• Task details
The records that follow are to be repeated exactly, without any pictures.

• Data shown

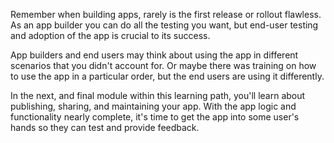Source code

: Remember when building apps, rarely is the first release or rollout flawless. As an app builder you can do all the testing you want, but end-user testing and adoption of the app is crucial to its success.

App builders and end users may think about using the app in different scenarios that you didn't account for. Or maybe there was training on how to use the app in a particular order, but the end users are using it differently.

In the next, and final module within this learning path, you'll learn about publishing, sharing, and maintaining your app. With the app logic and functionality nearly complete, it's time to get the app into some user's hands so they can test and provide feedback.
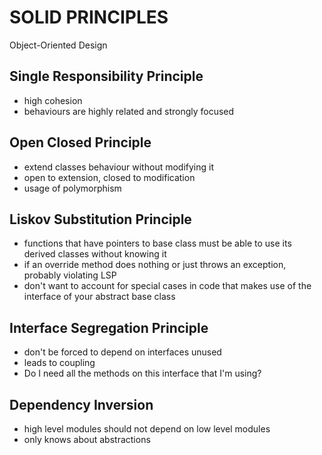 # SOLID PRINCIPLES

Object-Oriented Design

## Single Responsibility Principle
- high cohesion
- behaviours are highly related and strongly focused

## Open Closed Principle
- extend classes behaviour without modifying it
- open to extension, closed to modification
- usage of polymorphism

## Liskov Substitution Principle
- functions that have pointers to base class must be able to use its derived classes without knowing it
- if an override method does nothing or just throws an exception, probably violating LSP
- don't want to account for special cases in code that makes use of the interface of your abstract base class

## Interface Segregation Principle
- don't be forced to depend on interfaces unused
- leads to coupling
- Do I need all the methods on this interface that I'm using?

## Dependency Inversion
- high level modules should not depend on low level modules
- only knows about abstractions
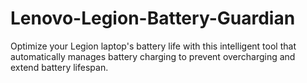 # Lenovo-Legion-Battery-Guardian
Optimize your Legion laptop's battery life with this intelligent tool that automatically manages battery charging to prevent overcharging and extend battery lifespan.
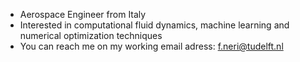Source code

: - Aerospace Engineer from Italy
- Interested in computational fluid dynamics, machine learning and numerical optimization techniques
- You can reach me on my working email adress: f.neri@tudelft.nl

<!---
fneri13/fneri13 is a ✨ special ✨ repository because its `README.md` (this file) appears on your GitHub profile.
You can click the Preview link to take a look at your changes.
--->

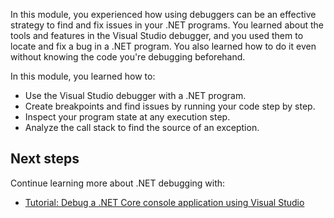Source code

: In this module, you experienced how using debuggers can be an effective strategy to find and fix issues in your .NET programs. You learned about the tools and features in the Visual Studio debugger, and you used them to locate and fix a bug in a .NET program. You also learned how to do it even without knowing the code you're debugging beforehand.

In this module, you learned how to:

- Use the Visual Studio debugger with a .NET program.
- Create breakpoints and find issues by running your code step by step.
- Inspect your program state at any execution step.
- Analyze the call stack to find the source of an exception.

## Next steps

Continue learning more about .NET debugging with:

- [Tutorial: Debug a .NET Core console application using Visual Studio](/dotnet/core/tutorials/debugging-with-visual-studio)
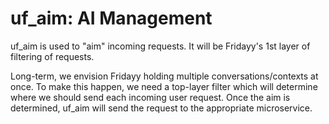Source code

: # uf_aim: AI Management

uf_aim is used to "aim" incoming requests. It will be Fridayy's 1st layer of 
filtering of requests.

Long-term, we envision Fridayy holding multiple conversations/contexts at once.
To make this happen, we need a top-layer filter which will determine where we
should send each incoming user request. Once the aim is determined, uf_aim will
send the request to the appropriate microservice.
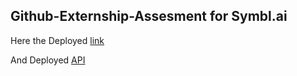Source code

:## Github-Externship-Assesment for Symbl.ai

Here the Deployed [link](https://cranky-wilson-f324c9.netlify.app/)

And Deployed [API](https://github-externship.herokuapp.com/get-data-pb-and-j)
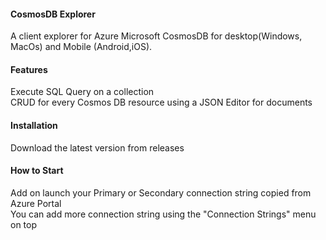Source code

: 
<h4>CosmosDB Explorer</h4>

A client explorer for Azure Microsoft CosmosDB for desktop(Windows, MacOs) and Mobile (Android,iOS).

<h4>Features</h4>

Execute SQL Query on a collection\
CRUD for every Cosmos DB resource using a JSON Editor for documents

<h4>Installation</h4>

Download the latest version from releases

<h4>How to Start</h4>

Add  on launch your Primary or Secondary connection string copied from Azure Portal\
You can add more connection string using the "Connection Strings" menu on top
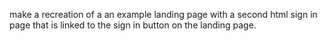 make a recreation of a an example landing page with a second html sign in page 
that is linked to the sign in button on the landing page.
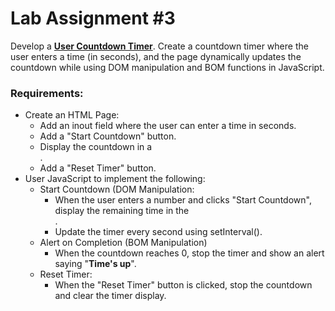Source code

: # Lab Assignment #3

Develop a <ins>**User Countdown Timer**</ins>. Create a countdown timer where the user enters a time (in seconds), and the page dynamically updates the countdown while using DOM manipulation and BOM functions in JavaScript.

### Requirements:
* Create an HTML Page:
  - Add an inout field where the user can enter a time in seconds.
  - Add a "Start Countdown" button.
  - Display the countdown in a <div>.
  - Add a "Reset Timer" button.
* User JavaScript to implement the following:
  - Start Countdown (DOM Manipulation:
    + When the user enters a number and clicks "Start Countdown", display the remaining time in the <div>.
    + Update the timer every second using setInterval().
  - Alert on Completion (BOM Manipulation)
    + When the countdown reaches 0, stop the timer and show an alert saying "**Time's up**".
  - Reset Timer:
    + When the "Reset Timer" button is clicked, stop the countdown and clear the timer display.
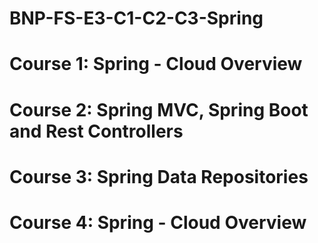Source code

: # BNP-FS-E3-C1-C2-C3-Spring

# Course 1: Spring - Cloud Overview
# Course 2: Spring MVC, Spring Boot and Rest Controllers
# Course 3: Spring Data Repositories
# Course 4: Spring - Cloud Overview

• Task response
Source code

: Remember when building apps, rarely is the first release or rollout flawless. As an app builder you can do all the testing you want, but end-user testing and adoption of the app is crucial to its success.

App builders and end users may think about using the app in different scenarios that you didn't account for. Or maybe there was training on how to use the app in a particular order, but the end users are using it differently.

In the next, and final module within this learning path, you'll learn about publishing, sharing, and maintaining your app. With the app logic and functionality nearly complete, it's time to get the app into some user's hands so they can test and provide feedback.
 # SOLID PRINCIPLES

Object-Oriented Design

## Single Responsibility Principle
- high cohesion
- behaviours are highly related and strongly focused

## Open Closed Principle
- extend classes behaviour without modifying it
- open to extension, closed to modification
- usage of polymorphism

## Liskov Substitution Principle
- functions that have pointers to base class must be able to use its derived classes without knowing it
- if an override method does nothing or just throws an exception, probably violating LSP
- don't want to account for special cases in code that makes use of the interface of your abstract base class

## Interface Segregation Principle
- don't be forced to depend on interfaces unused
- leads to coupling
- Do I need all the methods on this interface that I'm using?

## Dependency Inversion
- high level modules should not depend on low level modules
- only knows about abstractions
 # Lenovo-Legion-Battery-Guardian
Optimize your Legion laptop's battery life with this intelligent tool that automatically manages battery charging to prevent overcharging and extend battery lifespan.
Source code

: - Aerospace Engineer from Italy
- Interested in computational fluid dynamics, machine learning and numerical optimization techniques
- You can reach me on my working email adress: f.neri@tudelft.nl

<!---
fneri13/fneri13 is a ✨ special ✨ repository because its `README.md` (this file) appears on your GitHub profile.
You can click the Preview link to take a look at your changes.
--->

Source code

: In this module, you experienced how using debuggers can be an effective strategy to find and fix issues in your .NET programs. You learned about the tools and features in the Visual Studio debugger, and you used them to locate and fix a bug in a .NET program. You also learned how to do it even without knowing the code you're debugging beforehand.

In this module, you learned how to:

- Use the Visual Studio debugger with a .NET program.
- Create breakpoints and find issues by running your code step by step.
- Inspect your program state at any execution step.
- Analyze the call stack to find the source of an exception.

## Next steps

Continue learning more about .NET debugging with:

- [Tutorial: Debug a .NET Core console application using Visual Studio](/dotnet/core/tutorials/debugging-with-visual-studio)
Source code

: # uf_aim: AI Management

uf_aim is used to "aim" incoming requests. It will be Fridayy's 1st layer of 
filtering of requests.

Long-term, we envision Fridayy holding multiple conversations/contexts at once.
To make this happen, we need a top-layer filter which will determine where we
should send each incoming user request. Once the aim is determined, uf_aim will
send the request to the appropriate microservice.
Source code

:## Github-Externship-Assesment for Symbl.ai

Here the Deployed [link](https://cranky-wilson-f324c9.netlify.app/)

And Deployed [API](https://github-externship.herokuapp.com/get-data-pb-and-j)
Source code

: 
<h4>CosmosDB Explorer</h4>

A client explorer for Azure Microsoft CosmosDB for desktop(Windows, MacOs) and Mobile (Android,iOS).

<h4>Features</h4>

Execute SQL Query on a collection\
CRUD for every Cosmos DB resource using a JSON Editor for documents

<h4>Installation</h4>

Download the latest version from releases

<h4>How to Start</h4>

Add  on launch your Primary or Secondary connection string copied from Azure Portal\
You can add more connection string using the "Connection Strings" menu on top
 make a recreation of a an example landing page with a second html sign in page 
that is linked to the sign in button on the landing page.
Source code

: # Lab Assignment #3

Develop a <ins>**User Countdown Timer**</ins>. Create a countdown timer where the user enters a time (in seconds), and the page dynamically updates the countdown while using DOM manipulation and BOM functions in JavaScript.

### Requirements:
* Create an HTML Page:
  - Add an inout field where the user can enter a time in seconds.
  - Add a "Start Countdown" button.
  - Display the countdown in a <div>.
  - Add a "Reset Timer" button.
* User JavaScript to implement the following:
  - Start Countdown (DOM Manipulation:
    + When the user enters a number and clicks "Start Countdown", display the remaining time in the <div>.
    + Update the timer every second using setInterval().
  - Alert on Completion (BOM Manipulation)
    + When the countdown reaches 0, stop the timer and show an alert saying "**Time's up**".
  - Reset Timer:
    + When the "Reset Timer" button is clicked, stop the countdown and clear the timer display.
Source code

: # BNP-FS-E3-C1-C2-C3-Spring

# Course 1: Spring - Cloud Overview
# Course 2: Spring MVC, Spring Boot and Rest Controllers
# Course 3: Spring Data Repositories
# Course 4: Spring - Cloud Overview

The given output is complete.